> _Records supplied_:
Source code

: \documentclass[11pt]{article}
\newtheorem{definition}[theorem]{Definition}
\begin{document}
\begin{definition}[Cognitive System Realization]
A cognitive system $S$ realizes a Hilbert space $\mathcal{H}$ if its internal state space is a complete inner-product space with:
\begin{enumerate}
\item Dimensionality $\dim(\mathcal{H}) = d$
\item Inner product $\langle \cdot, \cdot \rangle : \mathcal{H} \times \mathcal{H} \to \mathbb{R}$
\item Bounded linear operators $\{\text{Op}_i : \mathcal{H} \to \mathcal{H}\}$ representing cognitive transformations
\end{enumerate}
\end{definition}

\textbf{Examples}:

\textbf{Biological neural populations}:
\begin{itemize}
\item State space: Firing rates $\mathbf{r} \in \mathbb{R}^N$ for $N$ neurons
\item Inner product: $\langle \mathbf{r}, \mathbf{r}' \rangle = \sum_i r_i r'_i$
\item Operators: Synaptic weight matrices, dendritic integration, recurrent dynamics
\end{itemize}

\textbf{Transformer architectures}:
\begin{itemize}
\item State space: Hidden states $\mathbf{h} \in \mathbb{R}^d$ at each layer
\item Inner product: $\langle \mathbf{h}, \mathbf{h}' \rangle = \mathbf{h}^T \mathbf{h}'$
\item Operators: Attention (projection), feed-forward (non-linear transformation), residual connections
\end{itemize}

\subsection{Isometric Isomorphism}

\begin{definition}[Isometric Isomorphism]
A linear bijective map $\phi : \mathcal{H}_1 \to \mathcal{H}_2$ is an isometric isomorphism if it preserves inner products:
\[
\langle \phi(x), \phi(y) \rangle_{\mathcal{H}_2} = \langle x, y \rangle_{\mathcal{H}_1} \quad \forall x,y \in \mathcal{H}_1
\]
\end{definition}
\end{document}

> _What is expected_: The material is to be written out again in full, with no word altered.

> _Result for this exercise_:
Source code

: \documentclass[11pt]{article}
\newtheorem{definition}[theorem]{Definition}
\begin{document}
\begin{definition}[Cognitive System Realization]
A cognitive system $S$ realizes a Hilbert space $\mathcal{H}$ if its internal state space is a complete inner-product space with:
\begin{enumerate}
\item Dimensionality $\dim(\mathcal{H}) = d$
\item Inner product $\langle \cdot, \cdot \rangle : \mathcal{H} \times \mathcal{H} \to \mathbb{R}$
\item Bounded linear operators $\{\text{Op}_i : \mathcal{H} \to \mathcal{H}\}$ representing cognitive transformations
\end{enumerate}
\end{definition}

\textbf{Examples}:

\textbf{Biological neural populations}:
\begin{itemize}
\item State space: Firing rates $\mathbf{r} \in \mathbb{R}^N$ for $N$ neurons
\item Inner product: $\langle \mathbf{r}, \mathbf{r}' \rangle = \sum_i r_i r'_i$
\item Operators: Synaptic weight matrices, dendritic integration, recurrent dynamics
\end{itemize}

\textbf{Transformer architectures}:
\begin{itemize}
\item State space: Hidden states $\mathbf{h} \in \mathbb{R}^d$ at each layer
\item Inner product: $\langle \mathbf{h}, \mathbf{h}' \rangle = \mathbf{h}^T \mathbf{h}'$
\item Operators: Attention (projection), feed-forward (non-linear transformation), residual connections
\end{itemize}

\subsection{Isometric Isomorphism}

\begin{definition}[Isometric Isomorphism]
A linear bijective map $\phi : \mathcal{H}_1 \to \mathcal{H}_2$ is an isometric isomorphism if it preserves inner products:
\[
\langle \phi(x), \phi(y) \rangle_{\mathcal{H}_2} = \langle x, y \rangle_{\mathcal{H}_1} \quad \forall x,y \in \mathcal{H}_1
\]
\end{definition}
\end{document}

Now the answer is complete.